[[ GIVEN DATA open ]]

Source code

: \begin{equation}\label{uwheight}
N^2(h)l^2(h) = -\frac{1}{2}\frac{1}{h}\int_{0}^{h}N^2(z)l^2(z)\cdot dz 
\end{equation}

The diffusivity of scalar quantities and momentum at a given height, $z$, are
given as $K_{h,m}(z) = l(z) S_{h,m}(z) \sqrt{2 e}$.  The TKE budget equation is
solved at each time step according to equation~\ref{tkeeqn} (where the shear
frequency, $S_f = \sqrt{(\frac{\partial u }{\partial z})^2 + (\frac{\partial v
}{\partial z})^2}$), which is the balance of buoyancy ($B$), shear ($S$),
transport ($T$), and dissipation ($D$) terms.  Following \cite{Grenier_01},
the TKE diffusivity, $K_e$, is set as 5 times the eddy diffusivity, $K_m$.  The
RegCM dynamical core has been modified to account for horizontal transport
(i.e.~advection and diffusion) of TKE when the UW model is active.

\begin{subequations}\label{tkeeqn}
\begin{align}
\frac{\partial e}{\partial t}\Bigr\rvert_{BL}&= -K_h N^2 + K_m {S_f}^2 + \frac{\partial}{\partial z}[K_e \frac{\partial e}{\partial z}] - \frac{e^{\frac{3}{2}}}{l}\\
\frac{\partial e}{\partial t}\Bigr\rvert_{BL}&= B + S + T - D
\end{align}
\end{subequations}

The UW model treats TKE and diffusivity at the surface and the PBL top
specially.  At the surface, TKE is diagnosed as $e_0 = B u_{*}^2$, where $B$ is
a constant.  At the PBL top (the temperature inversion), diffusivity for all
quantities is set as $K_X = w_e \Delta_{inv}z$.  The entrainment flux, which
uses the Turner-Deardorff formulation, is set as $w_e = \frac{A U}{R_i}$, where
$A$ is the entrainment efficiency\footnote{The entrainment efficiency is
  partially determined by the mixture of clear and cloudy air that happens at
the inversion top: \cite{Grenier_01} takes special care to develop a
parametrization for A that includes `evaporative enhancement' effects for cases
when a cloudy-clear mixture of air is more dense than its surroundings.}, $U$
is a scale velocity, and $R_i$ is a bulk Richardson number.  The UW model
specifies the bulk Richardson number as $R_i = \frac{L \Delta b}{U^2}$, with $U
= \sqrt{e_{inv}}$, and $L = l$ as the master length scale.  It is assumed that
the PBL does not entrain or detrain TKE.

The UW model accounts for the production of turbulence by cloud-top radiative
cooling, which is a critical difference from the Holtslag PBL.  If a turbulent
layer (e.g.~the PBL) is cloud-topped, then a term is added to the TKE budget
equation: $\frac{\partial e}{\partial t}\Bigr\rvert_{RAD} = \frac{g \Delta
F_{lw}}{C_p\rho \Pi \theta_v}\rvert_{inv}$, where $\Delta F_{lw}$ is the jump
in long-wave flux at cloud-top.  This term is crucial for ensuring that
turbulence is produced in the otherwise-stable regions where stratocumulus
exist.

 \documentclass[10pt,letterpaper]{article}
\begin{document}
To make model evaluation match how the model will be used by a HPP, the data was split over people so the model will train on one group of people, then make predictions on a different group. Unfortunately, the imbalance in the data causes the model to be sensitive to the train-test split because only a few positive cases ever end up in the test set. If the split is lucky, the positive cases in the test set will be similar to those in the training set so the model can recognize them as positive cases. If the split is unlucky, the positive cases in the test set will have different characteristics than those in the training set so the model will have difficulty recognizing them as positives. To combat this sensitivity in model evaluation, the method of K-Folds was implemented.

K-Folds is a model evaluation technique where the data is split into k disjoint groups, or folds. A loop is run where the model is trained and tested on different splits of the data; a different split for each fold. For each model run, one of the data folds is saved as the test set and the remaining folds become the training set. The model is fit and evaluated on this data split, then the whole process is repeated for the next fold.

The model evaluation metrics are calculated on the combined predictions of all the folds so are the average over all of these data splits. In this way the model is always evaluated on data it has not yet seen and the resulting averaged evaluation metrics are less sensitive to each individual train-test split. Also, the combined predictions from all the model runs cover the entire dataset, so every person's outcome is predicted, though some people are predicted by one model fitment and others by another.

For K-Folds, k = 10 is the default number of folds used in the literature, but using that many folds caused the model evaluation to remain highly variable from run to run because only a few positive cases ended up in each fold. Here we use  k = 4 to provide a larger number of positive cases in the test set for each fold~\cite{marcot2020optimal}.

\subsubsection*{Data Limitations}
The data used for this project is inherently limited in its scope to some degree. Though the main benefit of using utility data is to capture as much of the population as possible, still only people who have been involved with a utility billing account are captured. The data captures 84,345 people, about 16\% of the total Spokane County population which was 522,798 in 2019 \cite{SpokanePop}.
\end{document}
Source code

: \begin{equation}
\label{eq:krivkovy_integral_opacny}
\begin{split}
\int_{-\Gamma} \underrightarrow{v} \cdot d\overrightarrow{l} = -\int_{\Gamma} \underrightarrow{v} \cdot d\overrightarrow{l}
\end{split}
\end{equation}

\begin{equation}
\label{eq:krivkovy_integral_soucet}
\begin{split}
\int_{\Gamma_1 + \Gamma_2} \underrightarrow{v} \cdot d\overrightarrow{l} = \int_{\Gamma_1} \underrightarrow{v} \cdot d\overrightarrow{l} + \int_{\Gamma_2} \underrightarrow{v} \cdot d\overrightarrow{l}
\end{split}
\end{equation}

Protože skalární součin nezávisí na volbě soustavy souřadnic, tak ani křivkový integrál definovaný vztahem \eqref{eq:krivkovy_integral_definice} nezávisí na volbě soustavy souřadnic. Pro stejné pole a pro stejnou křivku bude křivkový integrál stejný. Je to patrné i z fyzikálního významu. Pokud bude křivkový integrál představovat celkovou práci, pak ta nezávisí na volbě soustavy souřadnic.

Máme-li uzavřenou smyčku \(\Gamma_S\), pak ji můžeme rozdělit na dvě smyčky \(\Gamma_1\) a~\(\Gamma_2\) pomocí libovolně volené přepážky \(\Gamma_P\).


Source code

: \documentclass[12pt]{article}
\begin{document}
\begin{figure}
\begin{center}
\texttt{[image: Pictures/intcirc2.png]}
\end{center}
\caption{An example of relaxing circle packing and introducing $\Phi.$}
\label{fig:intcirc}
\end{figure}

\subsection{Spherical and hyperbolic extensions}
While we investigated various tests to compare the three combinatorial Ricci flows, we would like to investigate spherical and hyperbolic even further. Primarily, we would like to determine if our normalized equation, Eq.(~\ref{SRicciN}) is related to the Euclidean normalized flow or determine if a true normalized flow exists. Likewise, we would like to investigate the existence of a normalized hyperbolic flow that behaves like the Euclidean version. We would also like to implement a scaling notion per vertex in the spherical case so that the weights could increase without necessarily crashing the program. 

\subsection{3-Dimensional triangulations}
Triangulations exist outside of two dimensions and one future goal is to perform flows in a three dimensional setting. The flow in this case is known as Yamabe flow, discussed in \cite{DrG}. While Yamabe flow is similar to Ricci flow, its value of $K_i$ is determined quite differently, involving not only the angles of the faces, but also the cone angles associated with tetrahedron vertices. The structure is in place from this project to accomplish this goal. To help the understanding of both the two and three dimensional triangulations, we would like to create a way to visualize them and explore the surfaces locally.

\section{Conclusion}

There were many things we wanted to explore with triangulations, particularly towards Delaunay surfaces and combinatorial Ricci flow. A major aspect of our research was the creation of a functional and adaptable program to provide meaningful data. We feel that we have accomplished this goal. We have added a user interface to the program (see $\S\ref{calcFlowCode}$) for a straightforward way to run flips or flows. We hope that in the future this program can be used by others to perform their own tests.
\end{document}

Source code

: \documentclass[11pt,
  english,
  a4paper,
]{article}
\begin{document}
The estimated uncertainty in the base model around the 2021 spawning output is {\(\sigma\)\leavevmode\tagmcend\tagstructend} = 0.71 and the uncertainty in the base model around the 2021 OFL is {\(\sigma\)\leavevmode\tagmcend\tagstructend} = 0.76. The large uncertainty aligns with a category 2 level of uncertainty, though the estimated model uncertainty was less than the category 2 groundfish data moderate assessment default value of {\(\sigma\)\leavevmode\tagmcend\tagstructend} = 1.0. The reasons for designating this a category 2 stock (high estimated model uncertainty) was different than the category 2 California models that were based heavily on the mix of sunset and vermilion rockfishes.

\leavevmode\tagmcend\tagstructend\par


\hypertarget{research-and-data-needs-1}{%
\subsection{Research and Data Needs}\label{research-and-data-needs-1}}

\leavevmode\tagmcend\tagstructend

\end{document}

[[ GIVEN DATA closed ]]

TASK GOAL -> Please transcribe the data exactly from its first line. End with the line that contains "RegCM dynamical core".

RESPONSE ->
Source code

: \begin{equation}\label{uwheight}
N^2(h)l^2(h) = -\frac{1}{2}\frac{1}{h}\int_{0}^{h}N^2(z)l^2(z)\cdot dz 
\end{equation}

The diffusivity of scalar quantities and momentum at a given height, $z$, are
given as $K_{h,m}(z) = l(z) S_{h,m}(z) \sqrt{2 e}$.  The TKE budget equation is
solved at each time step according to equation~\ref{tkeeqn} (where the shear
frequency, $S_f = \sqrt{(\frac{\partial u }{\partial z})^2 + (\frac{\partial v
}{\partial z})^2}$), which is the balance of buoyancy ($B$), shear ($S$),
transport ($T$), and dissipation ($D$) terms.  Following \cite{Grenier_01},
the TKE diffusivity, $K_e$, is set as 5 times the eddy diffusivity, $K_m$.  The
RegCM dynamical core has been modified to account for horizontal transport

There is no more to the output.